Records shown:

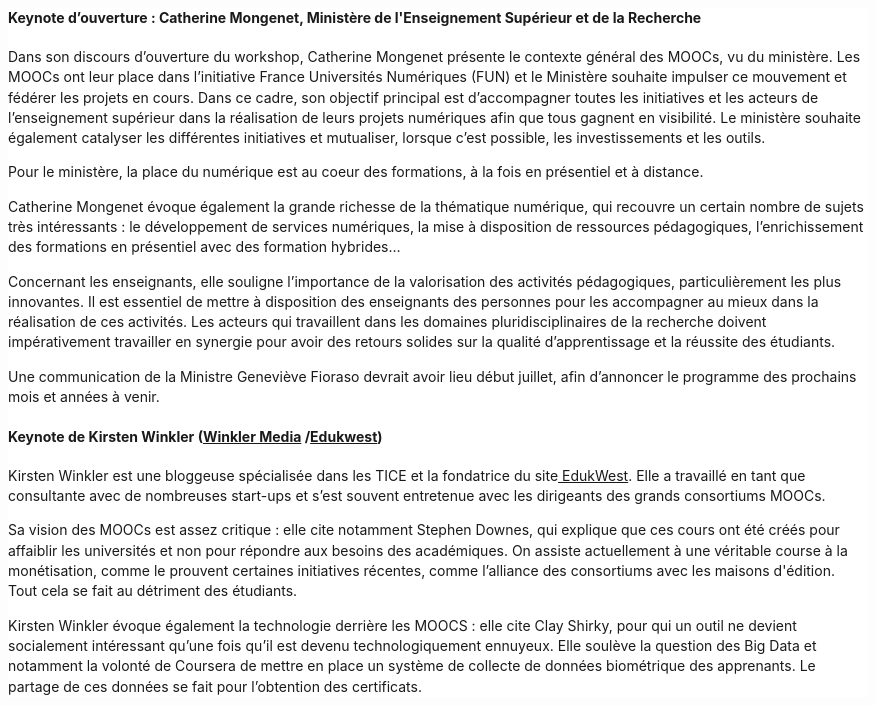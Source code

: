 #### Keynote d’ouverture : Catherine Mongenet, Ministère de l'Enseignement Supérieur et de la Recherche

Dans son discours d’ouverture du workshop, Catherine Mongenet présente le
contexte général  des MOOCs, vu du ministère. Les MOOCs ont leur place dans
l’initiative France Universités Numériques (FUN) et le Ministère souhaite
impulser ce mouvement et fédérer les projets en cours. Dans ce cadre, son
objectif principal est d’accompagner toutes les initiatives et les acteurs de
l’enseignement supérieur dans la réalisation de leurs projets numériques afin
que tous gagnent en visibilité. Le ministère souhaite également catalyser les
différentes initiatives et mutualiser, lorsque c’est possible, les
investissements et les outils.

Pour le ministère, la place du numérique est au coeur des formations, à la
fois en présentiel et à distance.

Catherine Mongenet évoque également la grande richesse de la thématique
numérique, qui  recouvre un certain nombre de sujets très intéressants : le
développement de services numériques, la mise à disposition de ressources
pédagogiques, l’enrichissement des formations en présentiel avec des formation
hybrides…

Concernant les enseignants, elle souligne l’importance de la valorisation des
activités pédagogiques, particulièrement les plus innovantes. Il est essentiel
de mettre à disposition des enseignants des personnes pour les accompagner au
mieux dans la réalisation de ces activités.  Les acteurs qui travaillent dans
les domaines pluridisciplinaires de la recherche doivent impérativement
travailler en synergie pour avoir des retours solides sur la qualité
d’apprentissage et la réussite des étudiants.

Une communication de la Ministre Geneviève Fioraso devrait avoir lieu début
juillet, afin d’annoncer le programme des prochains mois et années à venir.


#### Keynote de Kirsten Winkler ([Winkler Media](http://www.winklermedia.com/) /[Edukwest](http://www.edukwest.com/))

Kirsten Winkler est une bloggeuse spécialisée dans les TICE et la fondatrice
du site[ ](http://www.edukwest.com/)[EdukWest](http://www.edukwest.com/).
Elle a travaillé en tant que consultante avec de nombreuses start-ups et s’est
souvent entretenue avec les dirigeants des grands consortiums MOOCs.

Sa vision des MOOCs est assez critique : elle cite notamment Stephen Downes,
qui explique que ces cours ont été créés pour affaiblir les universités et non
pour répondre aux besoins des académiques. On assiste actuellement à une
véritable course à la monétisation, comme le prouvent certaines initiatives
récentes, comme l’alliance des consortiums avec les maisons d'édition. Tout
cela se fait au détriment des étudiants.

Kirsten Winkler évoque également la technologie derrière les MOOCS : elle cite
Clay Shirky, pour qui un outil ne devient socialement intéressant qu’une fois
qu’il est devenu technologiquement ennuyeux. Elle soulève la question des Big
Data et notamment la volonté de Coursera de mettre en place un système de
collecte de données biométrique des apprenants. Le partage de ces données se
fait pour l’obtention des certificats.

What you need to do:
Please write out, exactly as they appear above, only the lines in the stretch from the line with "pour répondre aux" through the line with "cela se fait au détriment des étudiants.".

Result for this task:
pour répondre aux besoins des académiques. On assiste actuellement à une
véritable course à la monétisation, comme le prouvent certaines initiatives
récentes, comme l’alliance des consortiums avec les maisons d'édition. Tout
cela se fait au détriment des étudiants.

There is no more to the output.